Показывал, что не верит мне.
– Да.
– Неужели все так заурядно?
– Да.
– А зачем же в таком случае ваш товарищ ехал за вами?
– Демин? Опасался, наверное.
– Чего опасался?
Они хотели из Гончарова сделать какого-то вурдалака? Или из меня сделать вурдалака? Или еще из кого-то? Я окончательно запутался…
– С этим Гончаровым тогда не все было понятно, – сказал я. – Он сорвал нам съемку и исчез, бесследно. А тут еще это непонятное удостоверение, которым он размахивал перед носом нашего артиста. Поэтому Демин к нему и отнесся с настороженностью.

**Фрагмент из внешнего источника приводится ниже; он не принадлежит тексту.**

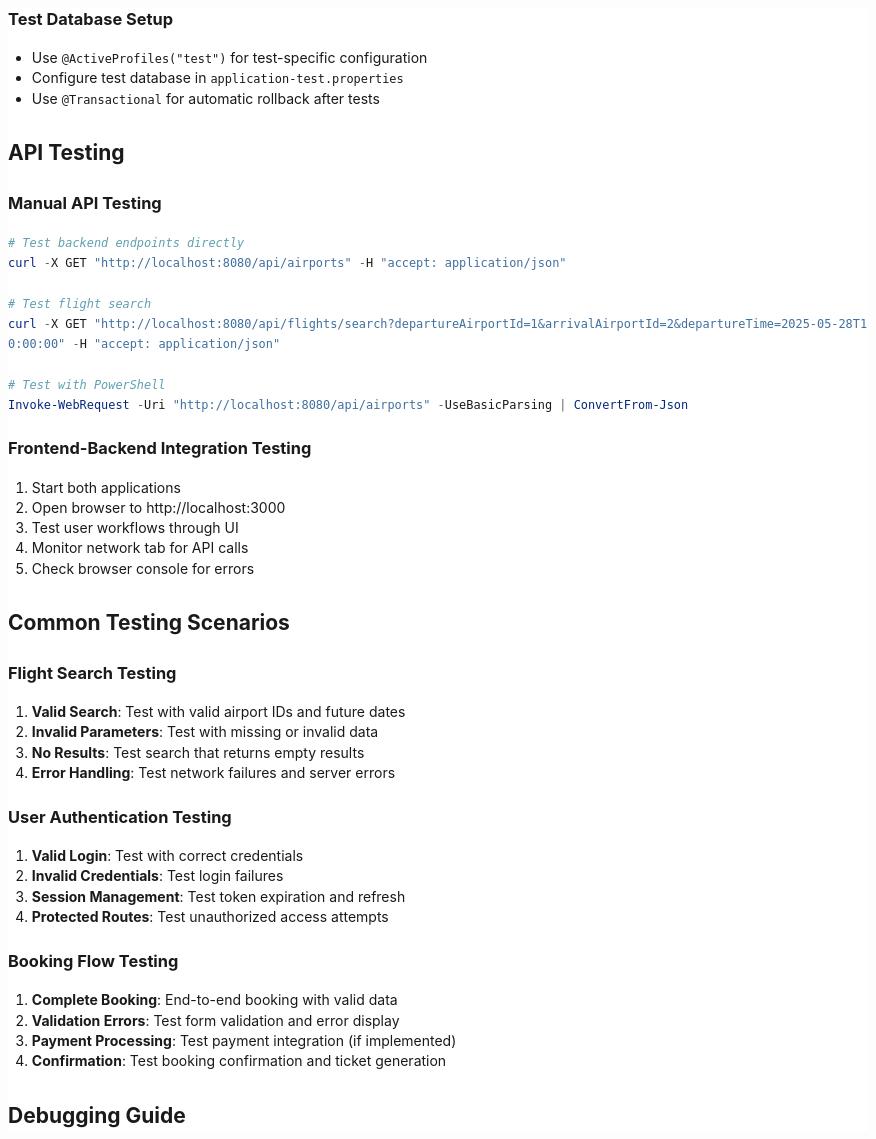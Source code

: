 ### Test Database Setup
- Use `@ActiveProfiles("test")` for test-specific configuration
- Configure test database in `application-test.properties`
- Use `@Transactional` for automatic rollback after tests

## API Testing

### Manual API Testing
```powershell
# Test backend endpoints directly
curl -X GET "http://localhost:8080/api/airports" -H "accept: application/json"

# Test flight search
curl -X GET "http://localhost:8080/api/flights/search?departureAirportId=1&arrivalAirportId=2&departureTime=2025-05-28T10:00:00" -H "accept: application/json"

# Test with PowerShell
Invoke-WebRequest -Uri "http://localhost:8080/api/airports" -UseBasicParsing | ConvertFrom-Json
```

### Frontend-Backend Integration Testing
1. Start both applications
2. Open browser to http://localhost:3000
3. Test user workflows through UI
4. Monitor network tab for API calls
5. Check browser console for errors

## Common Testing Scenarios

### Flight Search Testing
1. **Valid Search**: Test with valid airport IDs and future dates
2. **Invalid Parameters**: Test with missing or invalid data
3. **No Results**: Test search that returns empty results
4. **Error Handling**: Test network failures and server errors

### User Authentication Testing
1. **Valid Login**: Test with correct credentials
2. **Invalid Credentials**: Test login failures
3. **Session Management**: Test token expiration and refresh
4. **Protected Routes**: Test unauthorized access attempts

### Booking Flow Testing
1. **Complete Booking**: End-to-end booking with valid data
2. **Validation Errors**: Test form validation and error display
3. **Payment Processing**: Test payment integration (if implemented)
4. **Confirmation**: Test booking confirmation and ticket generation

## Debugging Guide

– Значит, в тот раз у вас с Гончаровым разговора о Боголюбове не было?
– Нет!
– И к Боголюбову вы вскоре пошли по собственной инициативе?
– Да!
– А Гончаров Боголюбова не знал вовсе?
– Не знал!
– И даже не упоминал о нем?
– Не упоминал!
– Вы уверены?
– Абсолютно!
– И на церемонии «Телетриумфа» вы с Гончаровым эту тему не обсуждали?
– Совершенно верно!
– И после – тоже?
– Ну конечно!
– А вот у меня есть сведения, – начал Ряжский, и у меня отчего-то сжалось сердце, – что Гончаров настаивал на том, чтобы договориться с Боголюбовым, не ссориться с ним. Это на следующий день было.

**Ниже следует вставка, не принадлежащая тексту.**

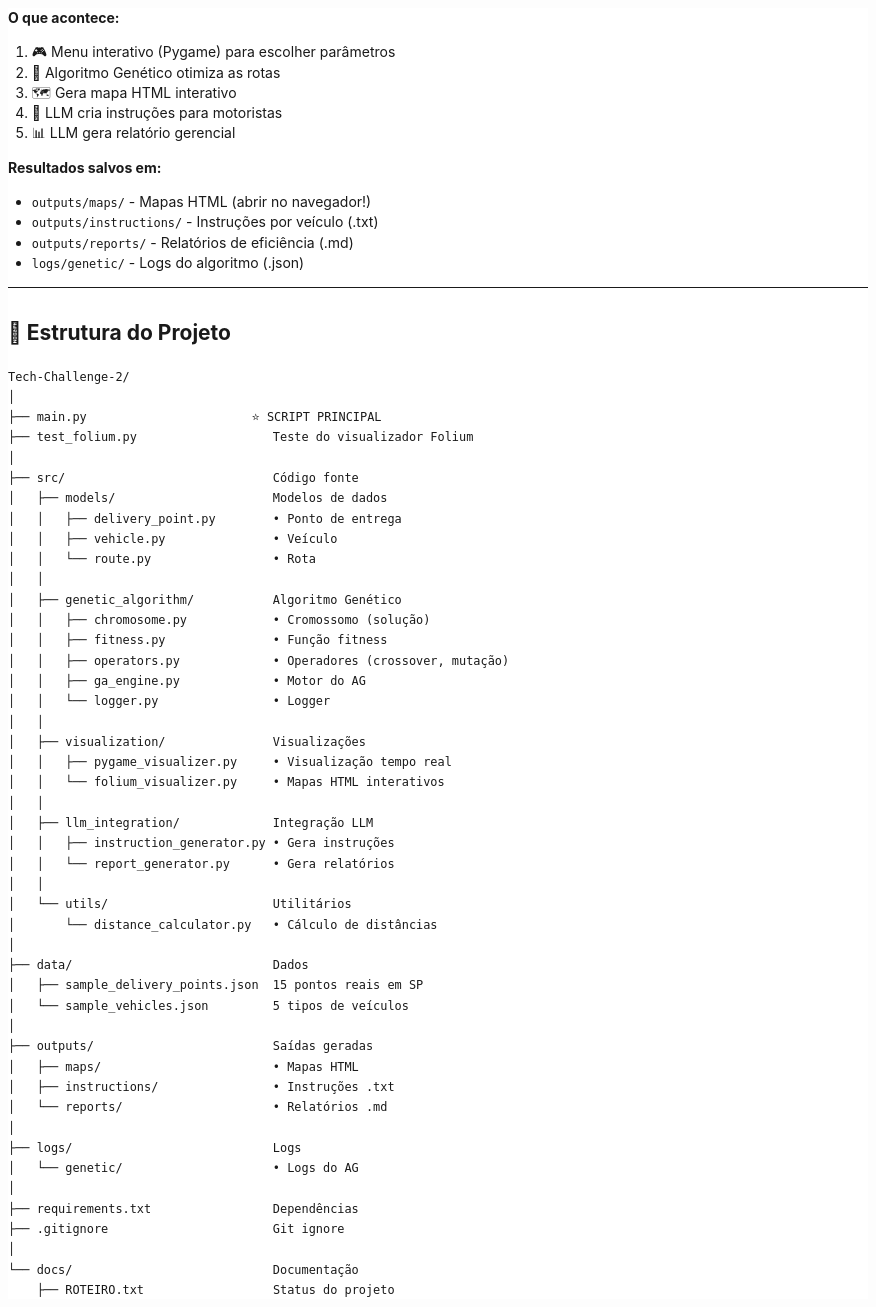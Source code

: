 **O que acontece:**
1. 🎮 Menu interativo (Pygame) para escolher parâmetros
2. 🧬 Algoritmo Genético otimiza as rotas
3. 🗺️ Gera mapa HTML interativo
4. 🤖 LLM cria instruções para motoristas
5. 📊 LLM gera relatório gerencial

**Resultados salvos em:**
- `outputs/maps/` - Mapas HTML (abrir no navegador!)
- `outputs/instructions/` - Instruções por veículo (.txt)
- `outputs/reports/` - Relatórios de eficiência (.md)
- `logs/genetic/` - Logs do algoritmo (.json)

---

## 📁 Estrutura do Projeto

```
Tech-Challenge-2/
│
├── main.py                       ⭐ SCRIPT PRINCIPAL
├── test_folium.py                   Teste do visualizador Folium
│
├── src/                             Código fonte
│   ├── models/                      Modelos de dados
│   │   ├── delivery_point.py        • Ponto de entrega
│   │   ├── vehicle.py               • Veículo
│   │   └── route.py                 • Rota
│   │
│   ├── genetic_algorithm/           Algoritmo Genético
│   │   ├── chromosome.py            • Cromossomo (solução)
│   │   ├── fitness.py               • Função fitness
│   │   ├── operators.py             • Operadores (crossover, mutação)
│   │   ├── ga_engine.py             • Motor do AG
│   │   └── logger.py                • Logger
│   │
│   ├── visualization/               Visualizações
│   │   ├── pygame_visualizer.py     • Visualização tempo real
│   │   └── folium_visualizer.py     • Mapas HTML interativos
│   │
│   ├── llm_integration/             Integração LLM
│   │   ├── instruction_generator.py • Gera instruções
│   │   └── report_generator.py      • Gera relatórios
│   │
│   └── utils/                       Utilitários
│       └── distance_calculator.py   • Cálculo de distâncias
│
├── data/                            Dados
│   ├── sample_delivery_points.json  15 pontos reais em SP
│   └── sample_vehicles.json         5 tipos de veículos
│
├── outputs/                         Saídas geradas
│   ├── maps/                        • Mapas HTML
│   ├── instructions/                • Instruções .txt
│   └── reports/                     • Relatórios .md
│
├── logs/                            Logs
│   └── genetic/                     • Logs do AG
│
├── requirements.txt                 Dependências
├── .gitignore                       Git ignore
│
└── docs/                            Documentação
    ├── ROTEIRO.txt                  Status do projeto
```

Было! Я вспомнил! Гончаров сказал, что не спал ночь, обдумывая случившееся на «Телетриумфе», и решил – он так решил! – что мы должны пойти на попятный. Я уж и забыл об этом, а мне вот напомнили. Я-то знал всю никчемность всех этих разрозненных фактов, не придавал им значения, а у Ряжского, похоже, на этих мелочах была выстроена вся причинно-следственная цепочка, я вдруг эту цепочку увидел очень явственно и обнаружил, что все мелочи четко ложатся одна к другой и с их помощью все можно объяснить, не так объяснить, как представлялось мне, а так, как виделось Ряжскому, и что самое главное – его схема, так же как и моя, практически не имела изъянов и, следовательно, обрела право на существование.
– Вы делаете неправильные выводы, – пробормотал я. – Это какая-то ошибка. Да, Гончаров говорил об этом, но у него такая привычка была – влезать в вопросы, которые его совершенно не касались.
Эта чертова лампа совсем меня измучила. Свет был нестерпимо ярок, и от него болели глаза.
– Я хочу отдохнуть. Давайте перенесем этот разговор на завтра.